● Goal of the exercise: Transcribe the entries exactly. Start at the top, stop after the line with "DAGs is endowed", and omit every picture.
Data for processing Block Start
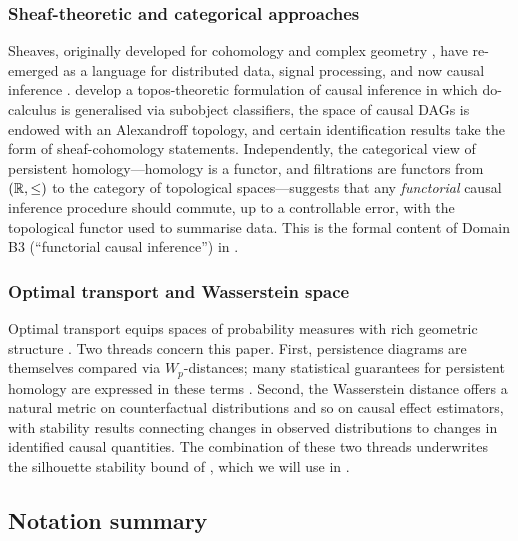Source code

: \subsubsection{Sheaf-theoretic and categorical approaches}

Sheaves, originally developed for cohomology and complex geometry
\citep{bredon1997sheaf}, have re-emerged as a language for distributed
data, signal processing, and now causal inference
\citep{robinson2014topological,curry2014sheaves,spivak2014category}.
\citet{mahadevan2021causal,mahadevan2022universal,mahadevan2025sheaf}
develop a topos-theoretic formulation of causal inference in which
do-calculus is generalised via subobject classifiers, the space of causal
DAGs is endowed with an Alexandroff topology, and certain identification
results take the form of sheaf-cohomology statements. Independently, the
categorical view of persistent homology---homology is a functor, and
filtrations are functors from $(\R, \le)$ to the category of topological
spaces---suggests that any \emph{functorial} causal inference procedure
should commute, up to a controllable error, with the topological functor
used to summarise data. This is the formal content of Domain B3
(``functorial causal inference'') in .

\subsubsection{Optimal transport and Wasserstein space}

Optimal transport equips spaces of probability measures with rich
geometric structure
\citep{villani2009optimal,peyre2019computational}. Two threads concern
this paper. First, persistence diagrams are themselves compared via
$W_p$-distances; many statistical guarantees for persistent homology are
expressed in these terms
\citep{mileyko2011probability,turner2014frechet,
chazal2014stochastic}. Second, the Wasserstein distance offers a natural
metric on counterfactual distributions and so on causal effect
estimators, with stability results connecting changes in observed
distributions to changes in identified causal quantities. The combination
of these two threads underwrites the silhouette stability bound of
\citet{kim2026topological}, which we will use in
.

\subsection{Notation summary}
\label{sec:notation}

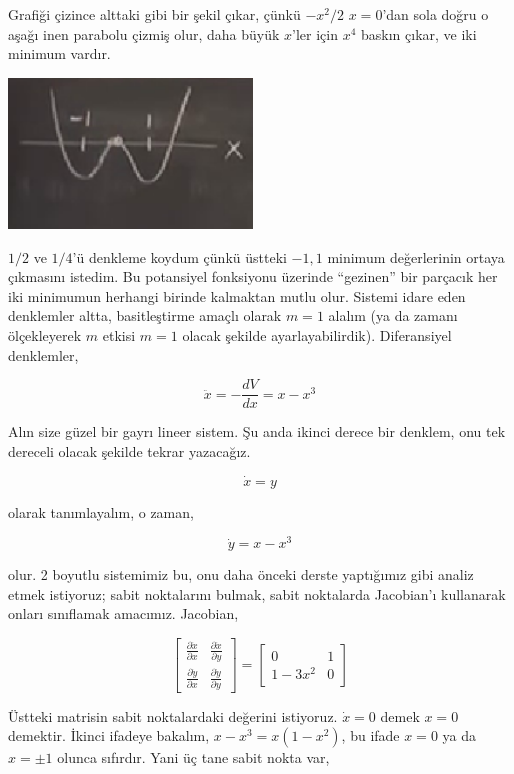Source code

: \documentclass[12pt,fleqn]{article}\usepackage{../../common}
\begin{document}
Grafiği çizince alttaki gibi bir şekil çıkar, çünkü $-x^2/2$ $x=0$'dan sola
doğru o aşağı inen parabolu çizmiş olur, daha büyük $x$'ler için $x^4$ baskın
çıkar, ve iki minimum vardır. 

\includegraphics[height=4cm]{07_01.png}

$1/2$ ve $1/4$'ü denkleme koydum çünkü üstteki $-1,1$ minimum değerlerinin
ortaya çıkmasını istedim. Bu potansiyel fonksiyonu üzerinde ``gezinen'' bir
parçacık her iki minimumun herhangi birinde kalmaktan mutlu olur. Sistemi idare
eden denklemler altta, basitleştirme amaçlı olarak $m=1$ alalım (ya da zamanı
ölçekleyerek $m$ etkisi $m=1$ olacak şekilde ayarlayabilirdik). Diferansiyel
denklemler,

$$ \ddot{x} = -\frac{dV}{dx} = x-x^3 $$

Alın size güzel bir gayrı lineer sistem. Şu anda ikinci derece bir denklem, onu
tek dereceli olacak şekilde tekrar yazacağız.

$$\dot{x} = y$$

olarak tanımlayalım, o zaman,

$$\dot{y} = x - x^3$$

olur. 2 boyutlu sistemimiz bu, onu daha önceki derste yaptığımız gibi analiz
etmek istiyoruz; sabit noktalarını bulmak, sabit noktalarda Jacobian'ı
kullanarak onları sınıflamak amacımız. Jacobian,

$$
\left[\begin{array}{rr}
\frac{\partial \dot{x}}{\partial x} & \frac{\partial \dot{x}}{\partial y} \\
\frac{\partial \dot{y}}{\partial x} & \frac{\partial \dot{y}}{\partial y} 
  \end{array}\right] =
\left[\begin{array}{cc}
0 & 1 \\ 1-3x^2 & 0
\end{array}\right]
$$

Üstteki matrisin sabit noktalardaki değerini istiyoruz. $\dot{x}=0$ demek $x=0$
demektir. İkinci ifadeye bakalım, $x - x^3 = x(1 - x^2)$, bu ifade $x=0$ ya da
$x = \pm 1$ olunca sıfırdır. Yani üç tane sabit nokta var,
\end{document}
Data for processing Block End
● Task answer:
Source code

: \subsubsection{Sheaf-theoretic and categorical approaches}

Sheaves, originally developed for cohomology and complex geometry
\citep{bredon1997sheaf}, have re-emerged as a language for distributed
data, signal processing, and now causal inference
\citep{robinson2014topological,curry2014sheaves,spivak2014category}.
\citet{mahadevan2021causal,mahadevan2022universal,mahadevan2025sheaf}
develop a topos-theoretic formulation of causal inference in which
do-calculus is generalised via subobject classifiers, the space of causal
DAGs is endowed with an Alexandroff topology, and certain identification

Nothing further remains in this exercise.